Importantly, Elliott pointed out that Verizon -- which has mostly avoided massive corporate acquisitions -- has managed to turn in a much more favorable financial performance, particularly in the wireless sector. "Verizon pursued the opposite path by reducing its wireline footprint and doubling down on the strong wireless market," the firm wrote. "AT&T's wireless service EBITDA margins have always been lower than Verizon’s, but last year the gap in service EBITDA margins increased to ~1,500bps on a comparable basis with historical periods, the largest discrepancy to date and a substantial difference in profitability."

As Bloomberg noted, Elliott Management now owns around 1.2% of AT&T's total market value, and Wall Street appeared to cheer the firm's move against AT&T by sending AT&T's shares up around 5%, to the stock's highest level since February of 2018. However, Bloomberg acknowledged that Elliott Management may have a difficult time pushing for change unless it gets other investors to back its stance.

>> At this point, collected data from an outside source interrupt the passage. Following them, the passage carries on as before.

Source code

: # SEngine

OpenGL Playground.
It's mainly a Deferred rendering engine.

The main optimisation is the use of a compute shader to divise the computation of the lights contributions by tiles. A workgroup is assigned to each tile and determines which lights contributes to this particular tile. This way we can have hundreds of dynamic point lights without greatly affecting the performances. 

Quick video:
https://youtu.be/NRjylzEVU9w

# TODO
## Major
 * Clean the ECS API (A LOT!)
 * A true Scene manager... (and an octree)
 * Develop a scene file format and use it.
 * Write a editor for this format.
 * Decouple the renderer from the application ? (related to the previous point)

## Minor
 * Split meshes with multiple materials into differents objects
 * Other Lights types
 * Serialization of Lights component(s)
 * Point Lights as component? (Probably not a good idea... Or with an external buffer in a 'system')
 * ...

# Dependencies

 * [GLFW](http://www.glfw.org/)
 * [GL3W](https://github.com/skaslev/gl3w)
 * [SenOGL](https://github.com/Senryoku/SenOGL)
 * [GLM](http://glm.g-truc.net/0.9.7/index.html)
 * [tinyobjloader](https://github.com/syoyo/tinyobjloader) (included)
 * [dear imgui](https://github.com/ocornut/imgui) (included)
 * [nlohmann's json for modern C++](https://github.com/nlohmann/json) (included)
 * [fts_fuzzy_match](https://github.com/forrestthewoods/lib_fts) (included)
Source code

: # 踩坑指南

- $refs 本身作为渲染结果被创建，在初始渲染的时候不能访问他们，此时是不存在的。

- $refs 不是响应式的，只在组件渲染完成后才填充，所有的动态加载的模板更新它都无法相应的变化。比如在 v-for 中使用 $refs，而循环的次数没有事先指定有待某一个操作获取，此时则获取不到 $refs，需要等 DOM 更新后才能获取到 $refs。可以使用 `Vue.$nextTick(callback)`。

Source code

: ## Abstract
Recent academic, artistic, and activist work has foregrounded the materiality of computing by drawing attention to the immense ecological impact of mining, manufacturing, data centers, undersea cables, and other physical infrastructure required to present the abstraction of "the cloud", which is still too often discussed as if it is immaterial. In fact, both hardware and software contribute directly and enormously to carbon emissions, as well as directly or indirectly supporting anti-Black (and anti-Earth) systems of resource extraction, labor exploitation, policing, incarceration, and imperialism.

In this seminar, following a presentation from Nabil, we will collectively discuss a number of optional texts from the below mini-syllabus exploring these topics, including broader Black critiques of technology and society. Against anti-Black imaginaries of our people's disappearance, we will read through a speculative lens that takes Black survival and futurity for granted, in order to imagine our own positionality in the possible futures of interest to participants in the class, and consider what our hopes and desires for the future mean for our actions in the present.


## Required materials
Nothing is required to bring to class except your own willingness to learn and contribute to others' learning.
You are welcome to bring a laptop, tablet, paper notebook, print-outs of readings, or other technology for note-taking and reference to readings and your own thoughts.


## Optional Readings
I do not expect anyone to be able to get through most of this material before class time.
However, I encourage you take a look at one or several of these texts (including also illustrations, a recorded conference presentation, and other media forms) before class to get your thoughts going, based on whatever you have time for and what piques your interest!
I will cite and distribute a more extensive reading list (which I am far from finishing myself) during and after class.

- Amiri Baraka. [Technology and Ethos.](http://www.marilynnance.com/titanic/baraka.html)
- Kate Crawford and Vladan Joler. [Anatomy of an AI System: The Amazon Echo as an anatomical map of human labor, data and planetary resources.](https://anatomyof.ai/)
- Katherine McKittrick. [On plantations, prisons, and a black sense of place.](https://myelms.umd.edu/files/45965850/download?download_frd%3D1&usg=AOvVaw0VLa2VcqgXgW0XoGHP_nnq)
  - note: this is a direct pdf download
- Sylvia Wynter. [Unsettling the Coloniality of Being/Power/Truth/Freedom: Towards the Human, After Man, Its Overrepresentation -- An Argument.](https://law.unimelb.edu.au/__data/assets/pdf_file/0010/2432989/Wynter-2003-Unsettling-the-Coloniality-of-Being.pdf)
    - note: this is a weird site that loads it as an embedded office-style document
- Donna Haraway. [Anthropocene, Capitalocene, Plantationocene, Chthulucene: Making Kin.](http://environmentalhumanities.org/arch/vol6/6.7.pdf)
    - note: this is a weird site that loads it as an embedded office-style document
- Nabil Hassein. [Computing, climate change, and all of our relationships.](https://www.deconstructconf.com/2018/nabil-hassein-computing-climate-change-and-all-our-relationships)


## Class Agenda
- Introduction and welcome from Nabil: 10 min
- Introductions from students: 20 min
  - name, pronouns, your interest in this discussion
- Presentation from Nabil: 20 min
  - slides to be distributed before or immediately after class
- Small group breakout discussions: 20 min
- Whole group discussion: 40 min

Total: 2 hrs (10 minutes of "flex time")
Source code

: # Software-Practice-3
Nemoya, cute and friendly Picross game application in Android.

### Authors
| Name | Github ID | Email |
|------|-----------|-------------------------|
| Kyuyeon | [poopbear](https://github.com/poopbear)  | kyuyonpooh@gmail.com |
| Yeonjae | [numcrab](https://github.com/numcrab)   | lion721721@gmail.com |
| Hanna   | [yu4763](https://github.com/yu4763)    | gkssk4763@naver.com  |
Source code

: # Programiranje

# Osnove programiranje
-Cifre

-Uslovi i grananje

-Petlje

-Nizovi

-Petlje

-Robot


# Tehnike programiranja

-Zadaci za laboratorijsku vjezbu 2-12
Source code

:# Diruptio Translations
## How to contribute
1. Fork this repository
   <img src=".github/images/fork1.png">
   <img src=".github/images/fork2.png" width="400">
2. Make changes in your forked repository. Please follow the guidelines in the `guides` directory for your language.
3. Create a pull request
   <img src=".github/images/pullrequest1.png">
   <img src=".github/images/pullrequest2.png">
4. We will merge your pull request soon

AT&T, for its part, wrote that "we look forward to engaging with Elliott. Indeed, many of the actions outlined are ones we are already executing today," the company said in a statement. "AT&T's Board and management team firmly believe that the focused and successful execution of our strategy is the best path forward to create value for shareholders. This strategy is driven by the unique portfolio of valuable businesses we’ve assembled across communications networks and media and entertainment, and as Elliott points out, is the foundation for significant value creation. We believe growing and investing in these businesses is the best path forward for our company and our shareholders."

President Trump also stepped into the issue, writing on Twitter that it's "great news that an activist investor is now involved" with AT&T. Trump also tied the topic to AT&T's ownership of CNN, and he reiterated his general opposition to the news channel and its coverage of Trump's administration. CNN just this morning reported that US intelligence officials extracted a covert source in Russia partly over fears that Trump could expose the spy.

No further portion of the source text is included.